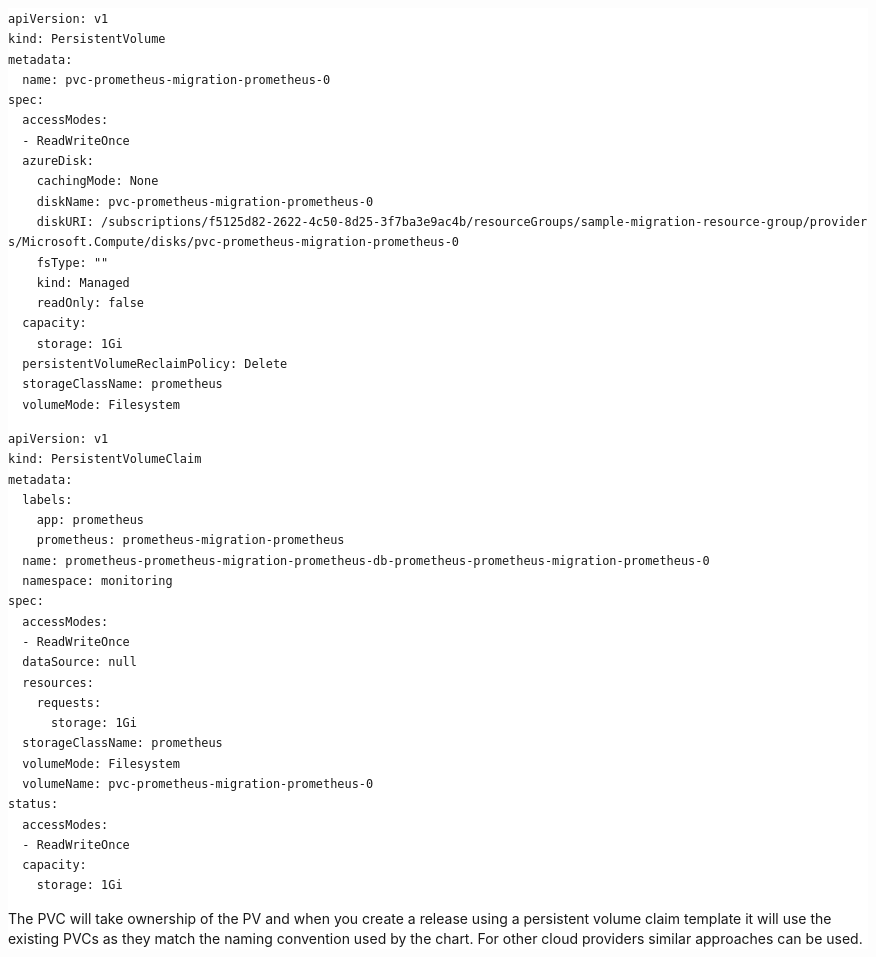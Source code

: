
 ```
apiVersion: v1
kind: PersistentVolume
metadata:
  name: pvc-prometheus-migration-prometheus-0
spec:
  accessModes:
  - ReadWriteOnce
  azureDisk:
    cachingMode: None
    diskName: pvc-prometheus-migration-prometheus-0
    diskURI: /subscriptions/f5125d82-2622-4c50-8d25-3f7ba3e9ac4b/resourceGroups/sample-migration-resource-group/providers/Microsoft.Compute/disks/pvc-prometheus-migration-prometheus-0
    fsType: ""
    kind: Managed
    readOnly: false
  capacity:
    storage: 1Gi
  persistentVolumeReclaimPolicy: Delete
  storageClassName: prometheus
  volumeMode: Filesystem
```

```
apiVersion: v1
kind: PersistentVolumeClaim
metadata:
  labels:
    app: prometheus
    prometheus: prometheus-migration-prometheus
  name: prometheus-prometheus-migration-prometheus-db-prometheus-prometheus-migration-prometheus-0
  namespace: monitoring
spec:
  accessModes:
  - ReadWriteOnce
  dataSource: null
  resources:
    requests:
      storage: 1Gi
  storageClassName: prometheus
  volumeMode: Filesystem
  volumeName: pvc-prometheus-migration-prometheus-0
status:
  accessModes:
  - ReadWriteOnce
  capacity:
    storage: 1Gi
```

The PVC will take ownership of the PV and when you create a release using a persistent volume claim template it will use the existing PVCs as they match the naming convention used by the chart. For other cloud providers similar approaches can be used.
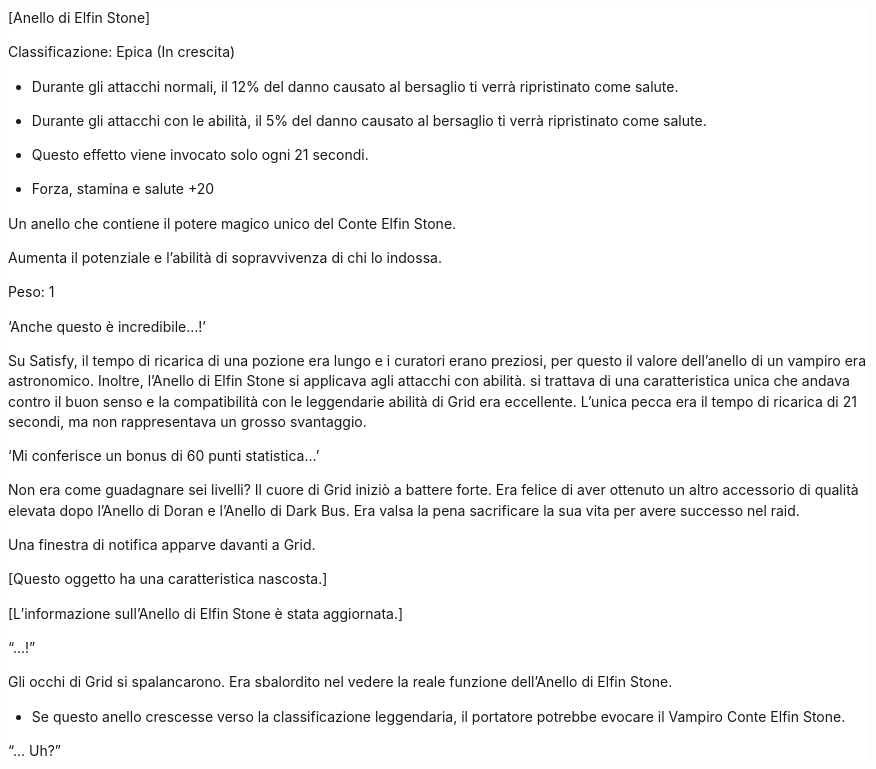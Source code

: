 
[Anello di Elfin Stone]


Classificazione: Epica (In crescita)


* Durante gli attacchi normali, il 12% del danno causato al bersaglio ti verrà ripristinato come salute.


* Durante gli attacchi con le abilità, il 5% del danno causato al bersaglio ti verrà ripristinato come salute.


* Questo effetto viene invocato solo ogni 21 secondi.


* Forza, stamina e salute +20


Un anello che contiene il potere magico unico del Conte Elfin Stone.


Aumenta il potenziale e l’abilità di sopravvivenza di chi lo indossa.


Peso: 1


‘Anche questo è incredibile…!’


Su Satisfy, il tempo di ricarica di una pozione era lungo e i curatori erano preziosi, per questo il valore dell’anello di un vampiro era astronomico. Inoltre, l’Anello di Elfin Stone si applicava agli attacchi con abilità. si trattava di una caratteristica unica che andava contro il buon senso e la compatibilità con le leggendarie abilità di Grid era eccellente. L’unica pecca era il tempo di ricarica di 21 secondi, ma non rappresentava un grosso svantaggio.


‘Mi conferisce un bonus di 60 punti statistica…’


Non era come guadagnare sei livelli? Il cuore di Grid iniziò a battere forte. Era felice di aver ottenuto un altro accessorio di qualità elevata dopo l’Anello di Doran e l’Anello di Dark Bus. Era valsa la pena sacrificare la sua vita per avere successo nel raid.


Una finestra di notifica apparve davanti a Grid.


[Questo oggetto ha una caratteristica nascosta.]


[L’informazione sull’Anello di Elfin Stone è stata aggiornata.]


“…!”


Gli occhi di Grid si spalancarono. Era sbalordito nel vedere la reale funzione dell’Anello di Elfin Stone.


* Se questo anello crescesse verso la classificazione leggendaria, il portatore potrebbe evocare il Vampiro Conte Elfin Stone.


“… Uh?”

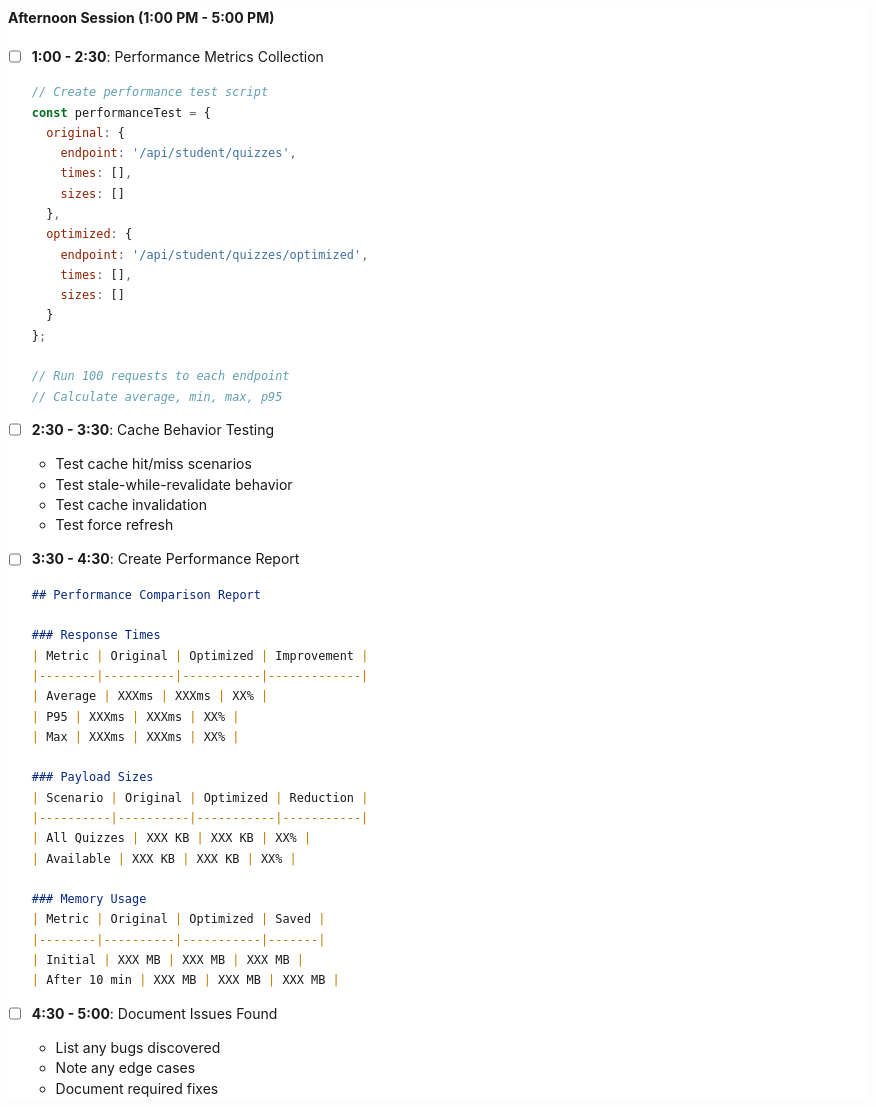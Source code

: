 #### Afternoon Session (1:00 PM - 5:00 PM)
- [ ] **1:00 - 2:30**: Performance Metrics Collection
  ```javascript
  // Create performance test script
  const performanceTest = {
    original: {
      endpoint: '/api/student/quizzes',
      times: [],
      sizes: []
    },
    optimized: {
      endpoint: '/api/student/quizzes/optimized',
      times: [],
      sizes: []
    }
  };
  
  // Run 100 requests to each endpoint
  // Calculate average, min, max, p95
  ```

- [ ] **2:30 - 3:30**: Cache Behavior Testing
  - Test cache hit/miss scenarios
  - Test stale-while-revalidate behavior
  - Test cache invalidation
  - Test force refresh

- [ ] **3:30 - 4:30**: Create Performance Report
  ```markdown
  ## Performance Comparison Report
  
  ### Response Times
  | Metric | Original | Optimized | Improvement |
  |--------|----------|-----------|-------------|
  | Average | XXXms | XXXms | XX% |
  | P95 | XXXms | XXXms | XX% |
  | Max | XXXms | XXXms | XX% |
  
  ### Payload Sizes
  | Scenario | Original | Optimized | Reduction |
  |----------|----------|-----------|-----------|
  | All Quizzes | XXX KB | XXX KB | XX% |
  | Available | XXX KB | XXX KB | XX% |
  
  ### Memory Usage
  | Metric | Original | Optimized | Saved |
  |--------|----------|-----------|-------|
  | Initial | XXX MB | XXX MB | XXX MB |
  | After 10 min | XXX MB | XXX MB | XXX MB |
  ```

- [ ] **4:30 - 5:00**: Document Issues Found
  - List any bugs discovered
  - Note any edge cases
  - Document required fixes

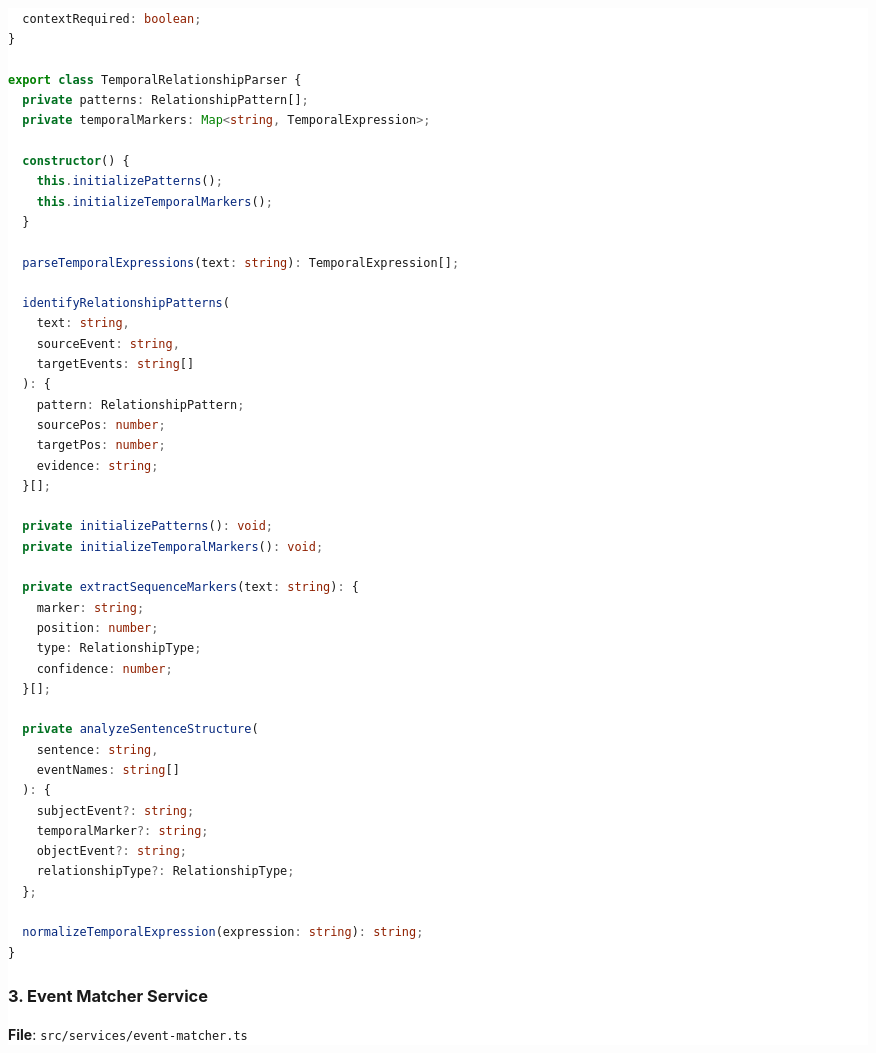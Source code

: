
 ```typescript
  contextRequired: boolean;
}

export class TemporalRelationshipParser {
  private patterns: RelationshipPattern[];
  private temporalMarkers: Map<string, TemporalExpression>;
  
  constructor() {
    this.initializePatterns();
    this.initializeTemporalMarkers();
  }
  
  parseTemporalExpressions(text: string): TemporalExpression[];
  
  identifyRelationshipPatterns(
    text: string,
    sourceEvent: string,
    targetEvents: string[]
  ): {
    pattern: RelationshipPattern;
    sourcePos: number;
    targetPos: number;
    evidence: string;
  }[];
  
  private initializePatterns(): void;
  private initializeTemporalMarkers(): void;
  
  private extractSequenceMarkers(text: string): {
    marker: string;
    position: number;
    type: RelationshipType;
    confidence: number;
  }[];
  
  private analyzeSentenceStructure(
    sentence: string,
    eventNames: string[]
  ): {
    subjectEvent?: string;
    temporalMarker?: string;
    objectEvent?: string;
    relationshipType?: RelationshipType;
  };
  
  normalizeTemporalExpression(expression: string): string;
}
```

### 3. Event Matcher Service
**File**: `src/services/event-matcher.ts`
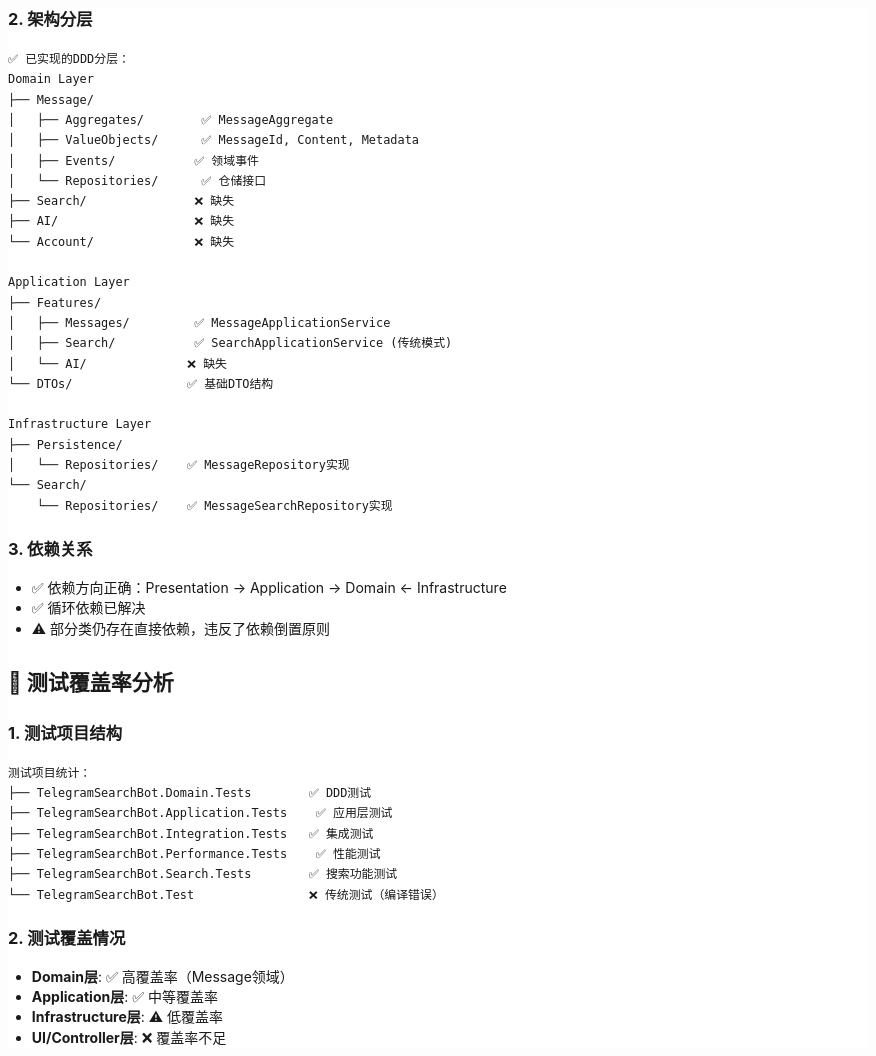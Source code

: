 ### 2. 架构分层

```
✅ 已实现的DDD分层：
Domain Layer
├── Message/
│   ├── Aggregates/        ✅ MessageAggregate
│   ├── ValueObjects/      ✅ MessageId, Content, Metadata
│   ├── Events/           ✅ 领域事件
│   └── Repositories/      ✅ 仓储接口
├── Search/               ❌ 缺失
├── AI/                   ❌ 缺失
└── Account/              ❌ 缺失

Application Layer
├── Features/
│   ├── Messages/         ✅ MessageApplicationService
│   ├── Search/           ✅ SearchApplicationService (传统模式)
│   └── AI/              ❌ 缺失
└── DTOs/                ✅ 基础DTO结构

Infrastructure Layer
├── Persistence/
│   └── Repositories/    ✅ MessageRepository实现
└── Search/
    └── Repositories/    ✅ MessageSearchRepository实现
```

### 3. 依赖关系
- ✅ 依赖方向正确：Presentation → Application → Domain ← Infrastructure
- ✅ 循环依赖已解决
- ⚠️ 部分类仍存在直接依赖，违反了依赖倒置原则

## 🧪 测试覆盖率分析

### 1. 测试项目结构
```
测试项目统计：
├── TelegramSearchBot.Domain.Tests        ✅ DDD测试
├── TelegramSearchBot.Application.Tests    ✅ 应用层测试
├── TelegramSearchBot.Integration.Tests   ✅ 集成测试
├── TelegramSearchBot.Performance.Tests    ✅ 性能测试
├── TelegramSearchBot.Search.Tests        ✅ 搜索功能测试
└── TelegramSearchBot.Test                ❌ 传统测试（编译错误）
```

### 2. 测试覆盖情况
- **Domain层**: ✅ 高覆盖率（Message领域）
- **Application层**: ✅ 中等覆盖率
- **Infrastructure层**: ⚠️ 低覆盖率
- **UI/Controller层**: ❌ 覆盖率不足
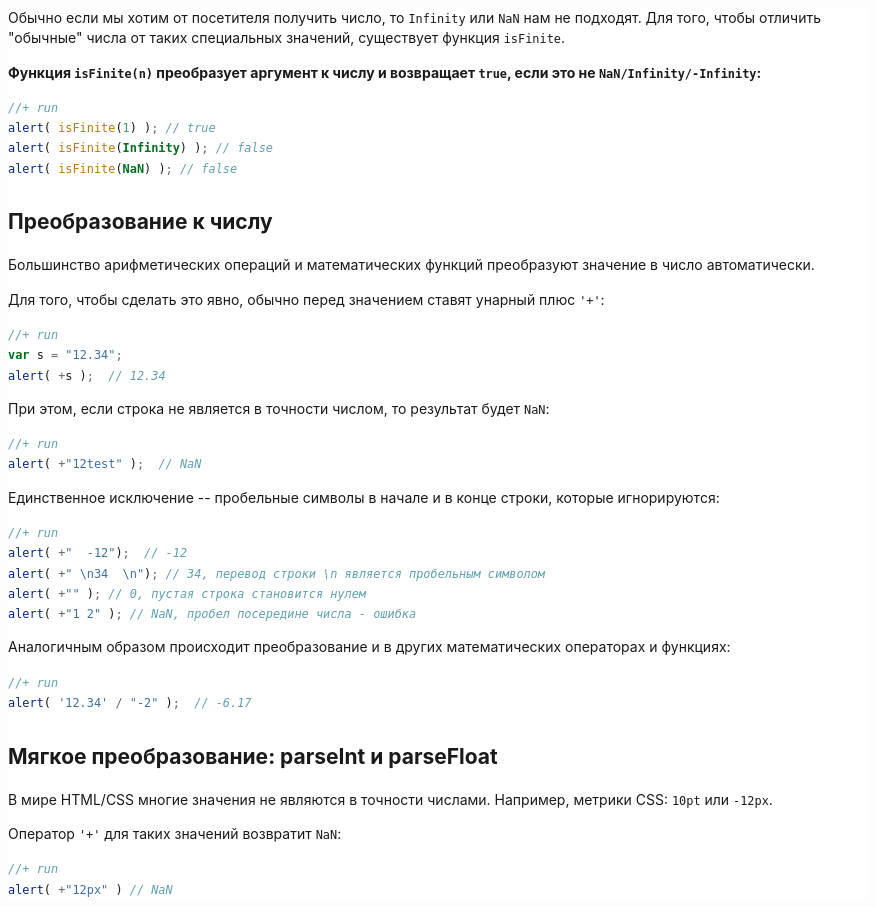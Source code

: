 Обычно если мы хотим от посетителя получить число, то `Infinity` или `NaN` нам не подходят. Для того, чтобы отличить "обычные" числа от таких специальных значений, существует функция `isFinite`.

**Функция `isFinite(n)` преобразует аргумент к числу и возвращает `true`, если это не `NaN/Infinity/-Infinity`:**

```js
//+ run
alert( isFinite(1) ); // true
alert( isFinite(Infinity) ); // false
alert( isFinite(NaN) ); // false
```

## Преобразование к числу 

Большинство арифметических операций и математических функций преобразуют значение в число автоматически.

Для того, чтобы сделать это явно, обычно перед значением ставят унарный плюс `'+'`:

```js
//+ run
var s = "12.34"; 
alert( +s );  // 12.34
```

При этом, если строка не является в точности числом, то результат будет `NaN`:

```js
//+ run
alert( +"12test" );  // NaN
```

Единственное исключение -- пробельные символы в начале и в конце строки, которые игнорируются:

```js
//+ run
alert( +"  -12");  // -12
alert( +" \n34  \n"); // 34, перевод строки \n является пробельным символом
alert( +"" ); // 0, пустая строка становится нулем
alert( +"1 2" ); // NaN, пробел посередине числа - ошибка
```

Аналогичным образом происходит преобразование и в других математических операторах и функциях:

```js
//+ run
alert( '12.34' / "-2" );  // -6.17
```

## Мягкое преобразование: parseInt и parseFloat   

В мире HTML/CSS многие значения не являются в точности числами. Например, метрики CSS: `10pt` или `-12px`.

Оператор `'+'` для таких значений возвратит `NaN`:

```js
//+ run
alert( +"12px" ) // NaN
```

********************

TRY IT: In the listing, return each line containing the string "requests".

ANSWER SPACE:
    requests:
  // Run 100 requests to each endpoint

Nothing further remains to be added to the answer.